The reason, Mr. Timcho says, has to do with the Medicare Wage Index, which has thrown Western Pennsylvania hospitals into a downward spiral of lower wages and lagging reimbursement rates for most of the decade.
The problem is a chicken-or-egg phenomenon. The wage index for western Pennsylvania is low because the area’s hospital wages, as measured by Medicare, have been falling, and the region’s hospital wages are low because the lower wage index provides less money for hospital wages. And on and on it goes.
This trend, called “circularity,” has been plaguing Western Pennsylvania for nine years. The Hospital Council of Western Pennsylvania reports that the same problem has reduced reimbursements for other hospitals in Ohio, Virginia, Michigan, Florida and Upstate New York.
The wage index was supposed to account for the higher cost of living in urban areas, but that function seems to have backfired. The index for Pittsburgh is now lower than in rural Iowa, North Carolina and Wyoming, according to the Hospital Council of Western Pennsylvania. UPMC Health System in Pittsburgh has the same wage index as rural Kansas.
The hospital council calculates that the wage index has actually fallen for member hospitals since 2001, taking away more than $300 million in Medicare funding for Pittsburgh-area hospitals alone. While the average salary for employees of those hospitals was 77 cents below the national average in 2000, now it is $4.68 less.
Pinpointing the causes
To determine why the index has been dropping and what can be done about it, the council formed a steering committee last year composed of member executives like Mr. Timcho. While the index is based on hospital wage reports, CMS has not revealed the precise formula and the steering committee needed to investigate the matter. Mr. Timcho said it came away with several plausible explanations of what happened:
- Western Pennsylvania hospitals are less likely to outsource lower-paying jobs, such as housekeeping and food handling, than hospitals in other areas. Since outsourced jobs are not counted in the index’s formula, the outsourcing hospitals have a higher average wage.
- Area hospitals are less likely to have employed physicians, and the lack of these higher-paid employees pulls down the index.
- Aliquippa Hospital, which has closed, failed to submit wage information, so surveyors simply entered “$10 per hour” as the average wage, bringing down the region’s average by $3 million.
Mr. Timcho says the hospital council has offered to audit CMS’ formula for the index to help pinpoint the problem, but CMS has not responded, so for now, at least, the formula is “a black box.”
Coming up with solutions
The Medicare Payment Advisory Commission agrees that the current wage index is flawed and has recommended changes, but those changes have been slow in coming.
While MedPAC recommends using data from the U.S. Bureau of Labor Statistics, such as workers’ salaries, geographic cost of living and geographic cost of treatment, CMS has not taken action on the recommendations. So the council is now working with Pennsylvania’s congressional delegation to try to include changes in the index in health reform legislation.

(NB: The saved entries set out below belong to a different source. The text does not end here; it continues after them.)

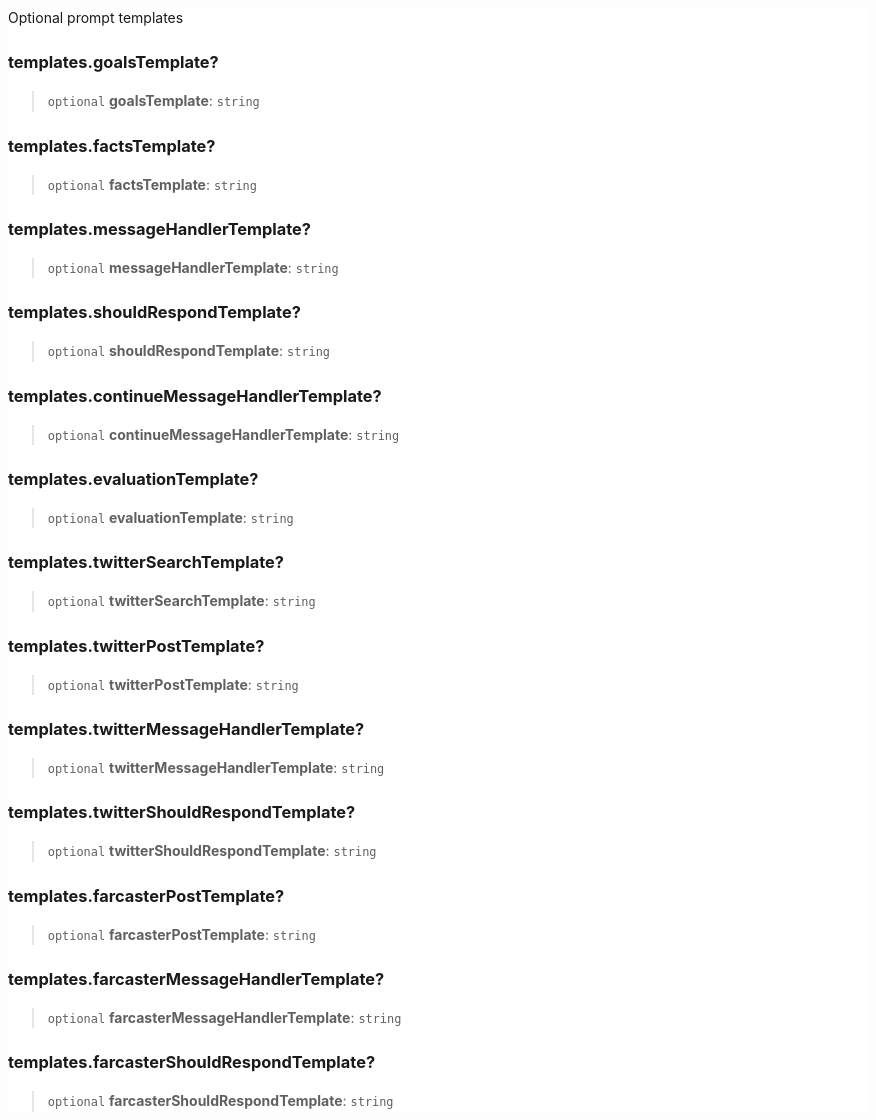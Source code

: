 Optional prompt templates

### templates.goalsTemplate?

> `optional` **goalsTemplate**: `string`

### templates.factsTemplate?

> `optional` **factsTemplate**: `string`

### templates.messageHandlerTemplate?

> `optional` **messageHandlerTemplate**: `string`

### templates.shouldRespondTemplate?

> `optional` **shouldRespondTemplate**: `string`

### templates.continueMessageHandlerTemplate?

> `optional` **continueMessageHandlerTemplate**: `string`

### templates.evaluationTemplate?

> `optional` **evaluationTemplate**: `string`

### templates.twitterSearchTemplate?

> `optional` **twitterSearchTemplate**: `string`

### templates.twitterPostTemplate?

> `optional` **twitterPostTemplate**: `string`

### templates.twitterMessageHandlerTemplate?

> `optional` **twitterMessageHandlerTemplate**: `string`

### templates.twitterShouldRespondTemplate?

> `optional` **twitterShouldRespondTemplate**: `string`

### templates.farcasterPostTemplate?

> `optional` **farcasterPostTemplate**: `string`

### templates.farcasterMessageHandlerTemplate?

> `optional` **farcasterMessageHandlerTemplate**: `string`

### templates.farcasterShouldRespondTemplate?

> `optional` **farcasterShouldRespondTemplate**: `string`
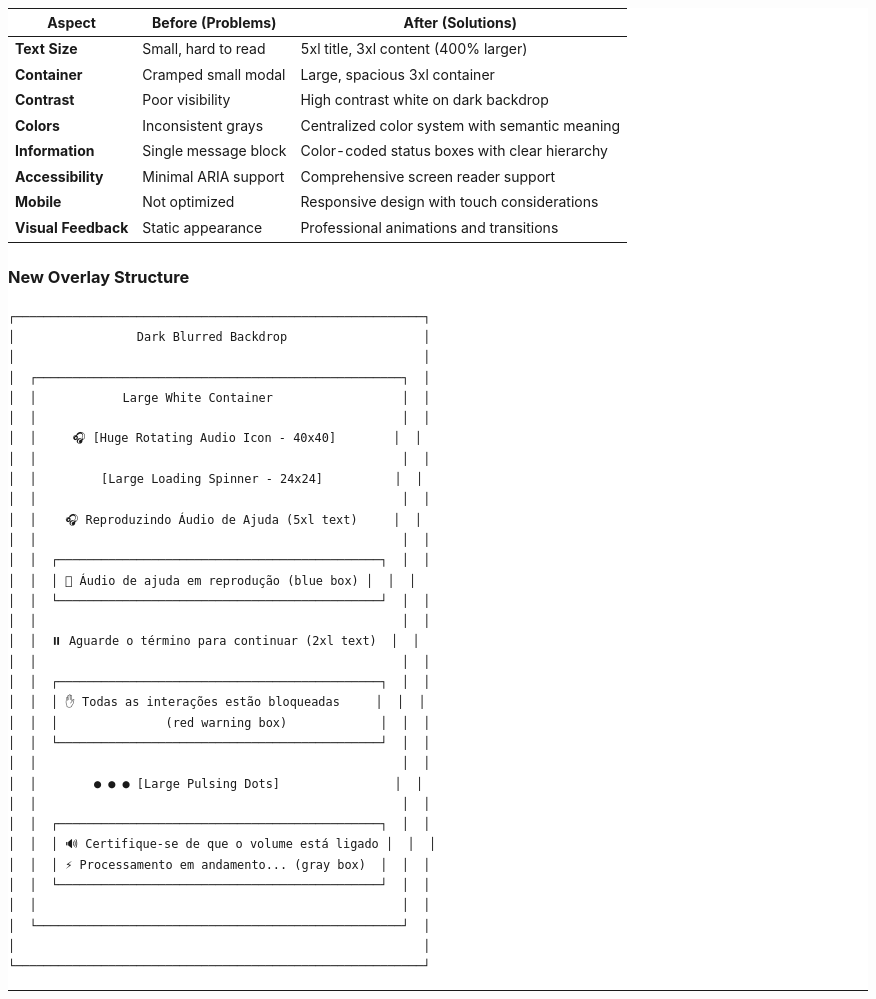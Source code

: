 | Aspect | Before (Problems) | After (Solutions) |
|--------|------------------|-------------------|
| **Text Size** | Small, hard to read | 5xl title, 3xl content (400% larger) |
| **Container** | Cramped small modal | Large, spacious 3xl container |
| **Contrast** | Poor visibility | High contrast white on dark backdrop |
| **Colors** | Inconsistent grays | Centralized color system with semantic meaning |
| **Information** | Single message block | Color-coded status boxes with clear hierarchy |
| **Accessibility** | Minimal ARIA support | Comprehensive screen reader support |
| **Mobile** | Not optimized | Responsive design with touch considerations |
| **Visual Feedback** | Static appearance | Professional animations and transitions |

### **New Overlay Structure**

```
┌─────────────────────────────────────────────────────────┐
│                 Dark Blurred Backdrop                   │
│                                                         │
│  ┌───────────────────────────────────────────────────┐  │
│  │            Large White Container                  │  │
│  │                                                   │  │
│  │     🎧 [Huge Rotating Audio Icon - 40x40]        │  │
│  │                                                   │  │
│  │         [Large Loading Spinner - 24x24]          │  │
│  │                                                   │  │
│  │    🎧 Reproduzindo Áudio de Ajuda (5xl text)     │  │
│  │                                                   │  │
│  │  ┌─────────────────────────────────────────────┐  │  │
│  │  │ 📢 Áudio de ajuda em reprodução (blue box) │  │  │
│  │  └─────────────────────────────────────────────┘  │  │
│  │                                                   │  │
│  │  ⏸️ Aguarde o término para continuar (2xl text)  │  │
│  │                                                   │  │
│  │  ┌─────────────────────────────────────────────┐  │  │
│  │  │ ✋ Todas as interações estão bloqueadas     │  │  │
│  │  │               (red warning box)             │  │  │
│  │  └─────────────────────────────────────────────┘  │  │
│  │                                                   │  │
│  │        ● ● ● [Large Pulsing Dots]                │  │
│  │                                                   │  │
│  │  ┌─────────────────────────────────────────────┐  │  │
│  │  │ 🔊 Certifique-se de que o volume está ligado │  │  │
│  │  │ ⚡ Processamento em andamento... (gray box)  │  │  │
│  │  └─────────────────────────────────────────────┘  │  │
│  │                                                   │  │
│  └───────────────────────────────────────────────────┘  │
│                                                         │
└─────────────────────────────────────────────────────────┘
```

---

The health reform bill that recently passed the U.S. House calls for a study of the index. Meanwhile, the Senate bill would instruct CMS to create a more equitable formula but not until Dec. 31, 2011. In the interim, the council proposes establishing a floor to the wage index so that it doesn’t erode further.
Proponents admit that any change in the wage formula would not help hospitals that benefit the most from the current system. Since no one is expecting more money to fund increases in the wage index, increases for hospitals that have been underpaid would have to be made up by slightly lowering the amount of money paid to all other hospitals.